Input data Start Marker

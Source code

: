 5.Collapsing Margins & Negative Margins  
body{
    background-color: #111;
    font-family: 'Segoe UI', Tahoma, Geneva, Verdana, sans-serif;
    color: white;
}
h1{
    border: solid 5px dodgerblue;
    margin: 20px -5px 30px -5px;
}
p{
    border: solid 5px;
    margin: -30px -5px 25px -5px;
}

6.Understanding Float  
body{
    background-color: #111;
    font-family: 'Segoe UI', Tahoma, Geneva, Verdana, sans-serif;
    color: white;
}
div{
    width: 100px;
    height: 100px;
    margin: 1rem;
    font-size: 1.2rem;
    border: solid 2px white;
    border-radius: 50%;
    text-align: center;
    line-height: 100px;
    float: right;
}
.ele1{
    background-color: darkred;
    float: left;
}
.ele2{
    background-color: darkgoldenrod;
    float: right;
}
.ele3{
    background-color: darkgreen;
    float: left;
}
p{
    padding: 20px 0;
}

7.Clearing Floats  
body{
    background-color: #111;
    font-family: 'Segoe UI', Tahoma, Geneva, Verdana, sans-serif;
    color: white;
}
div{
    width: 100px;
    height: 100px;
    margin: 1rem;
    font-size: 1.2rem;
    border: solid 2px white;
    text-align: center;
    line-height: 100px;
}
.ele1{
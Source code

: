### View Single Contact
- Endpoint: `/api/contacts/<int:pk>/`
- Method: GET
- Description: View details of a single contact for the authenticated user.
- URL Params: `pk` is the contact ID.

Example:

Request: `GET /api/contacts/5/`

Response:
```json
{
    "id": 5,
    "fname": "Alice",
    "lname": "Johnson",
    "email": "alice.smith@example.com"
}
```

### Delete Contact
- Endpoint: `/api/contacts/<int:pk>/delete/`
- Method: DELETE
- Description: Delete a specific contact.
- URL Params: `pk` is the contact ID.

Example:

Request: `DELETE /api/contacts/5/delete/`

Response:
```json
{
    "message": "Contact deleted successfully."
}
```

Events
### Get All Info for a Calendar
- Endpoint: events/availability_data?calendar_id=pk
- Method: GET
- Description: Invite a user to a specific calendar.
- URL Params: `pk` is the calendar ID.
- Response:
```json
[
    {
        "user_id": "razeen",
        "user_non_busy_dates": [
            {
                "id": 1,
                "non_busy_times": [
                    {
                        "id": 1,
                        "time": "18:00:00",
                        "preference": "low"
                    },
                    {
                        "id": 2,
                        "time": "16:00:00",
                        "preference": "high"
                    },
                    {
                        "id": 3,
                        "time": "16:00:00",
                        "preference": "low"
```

Input data End Marker

• [Required action]: Every entry is to be repeated exactly as it stands.

• [Answer to the exercise]:
Source code

: 5.Collapsing Margins & Negative Margins  
body{
    background-color: #111;
    font-family: 'Segoe UI', Tahoma, Geneva, Verdana, sans-serif;
    color: white;
}
h1{
    border: solid 5px dodgerblue;
    margin: 20px -5px 30px -5px;
}
p{
    border: solid 5px;
    margin: -30px -5px 25px -5px;
}

6.Understanding Float  
body{
    background-color: #111;
    font-family: 'Segoe UI', Tahoma, Geneva, Verdana, sans-serif;
    color: white;
}
div{
    width: 100px;
    height: 100px;
    margin: 1rem;
    font-size: 1.2rem;
    border: solid 2px white;
    border-radius: 50%;
    text-align: center;
    line-height: 100px;
    float: right;
}
.ele1{
    background-color: darkred;
    float: left;
}
.ele2{
    background-color: darkgoldenrod;
    float: right;
}
.ele3{
    background-color: darkgreen;
    float: left;
}
p{
    padding: 20px 0;
}

7.Clearing Floats  
body{
    background-color: #111;
    font-family: 'Segoe UI', Tahoma, Geneva, Verdana, sans-serif;
    color: white;
}
div{
    width: 100px;
    height: 100px;
    margin: 1rem;
    font-size: 1.2rem;
    border: solid 2px white;
    text-align: center;
    line-height: 100px;
}
.ele1{
Source code

:### View Single Contact
- Endpoint: `/api/contacts/<int:pk>/`
- Method: GET
- Description: View details of a single contact for the authenticated user.
- URL Params: `pk` is the contact ID.

Example:

Request: `GET /api/contacts/5/`

Response:
```json
{
    "id": 5,
    "fname": "Alice",
    "lname": "Johnson",
    "email": "alice.smith@example.com"
}
```

### Delete Contact
- Endpoint: `/api/contacts/<int:pk>/delete/`
- Method: DELETE
- Description: Delete a specific contact.
- URL Params: `pk` is the contact ID.

Example:

Request: `DELETE /api/contacts/5/delete/`

Response:
```json
{
    "message": "Contact deleted successfully."
}
```

Events
### Get All Info for a Calendar
- Endpoint: events/availability_data?calendar_id=pk
- Method: GET
- Description: Invite a user to a specific calendar.
- URL Params: `pk` is the calendar ID.
- Response:
```json
[
    {
        "user_id": "razeen",
        "user_non_busy_dates": [
            {
                "id": 1,
                "non_busy_times": [
                    {
                        "id": 1,
                        "time": "18:00:00",
                        "preference": "low"
                    },
                    {
                        "id": 2,
                        "time": "16:00:00",
                        "preference": "high"
                    },
                    {
                        "id": 3,
                        "time": "16:00:00",
                        "preference": "low"
```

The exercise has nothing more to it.